*** Opening of Given information ***

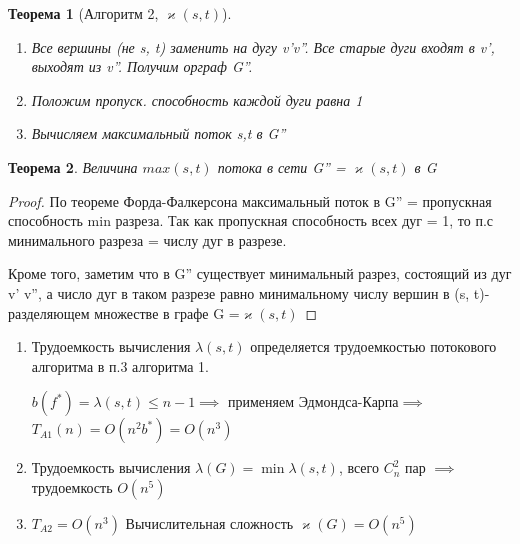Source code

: \documentclass[a4paper]{article}
\newtheorem{theorem}{Теорема}[section]
\theoremstyle{definition}
\theoremstyle{remark}
\begin{document}
\begin{multicols*}{2}
\begin{theorem}[Алгоритм 2, $\varkappa(s, t)$]
\begin{enumerate}
            \item Все вершины (не s, t) заменить на дугу v'v''. Все старые дуги входят в v', выходят из v''. Получим орграф G''.
            \item Положим пропуск. способность каждой дуги равна 1 
            \item Вычисляем максимальный поток s,t в G''
        \end{enumerate}
    \end{theorem}
    \begin{theorem}
        Величина $max(s,t)$ потока в сети G'' = $\varkappa(s,t)$ в G
    \end{theorem}
    \begin{proof}
        По теореме Форда-Фалкерсона максимальный поток в G'' = пропускная способность min разреза. Так как пропускная способность всех дуг = 1, то п.с минимального разреза = числу дуг в разрезе.

        Кроме того, заметим что в G'' существует минимальный разрез, состоящий из дуг v' v'', а число дуг в таком разрезе равно минимальному числу вершин в (s, t)-разделяющем множестве в графе G =$\varkappa(s, t)$
    \end{proof}
    \begin{enumerate}
        \item Трудоемкость вычисления $\lambda(s, t)$ определяется трудоемкостью потокового алгоритма в п.3 алгоритма 1.

        $b(f^*) = \lambda(s, t) \leq n - 1\implies$ применяем Эдмондса-Карпа$\implies$
        $T_{A1}(n) = O(n^2b^*) = O(n^3)$
        \item 
        Трудоемкость вычисления $\lambda(G) = \min \lambda(s, t)$, всего $C^2_n$ пар $\implies$ трудоемкость $O(n^5)$
        \item     
        $T_{A2} = O(n^3)$
        Вычислительная сложность $\varkappa(G) = O(n^5)$
    \end{enumerate}
    

\end{multicols*}
\end{document}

*** Close of Given information ***

| Action item |
Set the entries down exactly, but not the pictures.

| Output |
Source code

: \documentclass[a4paper]{article}
\newtheorem{theorem}{Теорема}[section]
\theoremstyle{definition}
\theoremstyle{remark}
\begin{document}
\begin{multicols*}{2}
\begin{theorem}[Алгоритм 2, $\varkappa(s, t)$]
\begin{enumerate}
            \item Все вершины (не s, t) заменить на дугу v'v''. Все старые дуги входят в v', выходят из v''. Получим орграф G''.
            \item Положим пропуск. способность каждой дуги равна 1 
            \item Вычисляем максимальный поток s,t в G''
        \end{enumerate}
    \end{theorem}
    \begin{theorem}
        Величина $max(s,t)$ потока в сети G'' = $\varkappa(s,t)$ в G
    \end{theorem}
    \begin{proof}
        По теореме Форда-Фалкерсона максимальный поток в G'' = пропускная способность min разреза. Так как пропускная способность всех дуг = 1, то п.с минимального разреза = числу дуг в разрезе.

        Кроме того, заметим что в G'' существует минимальный разрез, состоящий из дуг v' v'', а число дуг в таком разрезе равно минимальному числу вершин в (s, t)-разделяющем множестве в графе G =$\varkappa(s, t)$
    \end{proof}
    \begin{enumerate}
        \item Трудоемкость вычисления $\lambda(s, t)$ определяется трудоемкостью потокового алгоритма в п.3 алгоритма 1.

        $b(f^*) = \lambda(s, t) \leq n - 1\implies$ применяем Эдмондса-Карпа$\implies$
        $T_{A1}(n) = O(n^2b^*) = O(n^3)$
        \item 
        Трудоемкость вычисления $\lambda(G) = \min \lambda(s, t)$, всего $C^2_n$ пар $\implies$ трудоемкость $O(n^5)$
        \item     
        $T_{A2} = O(n^3)$
        Вычислительная сложность $\varkappa(G) = O(n^5)$
    \end{enumerate}
    

\end{multicols*}
\end{document}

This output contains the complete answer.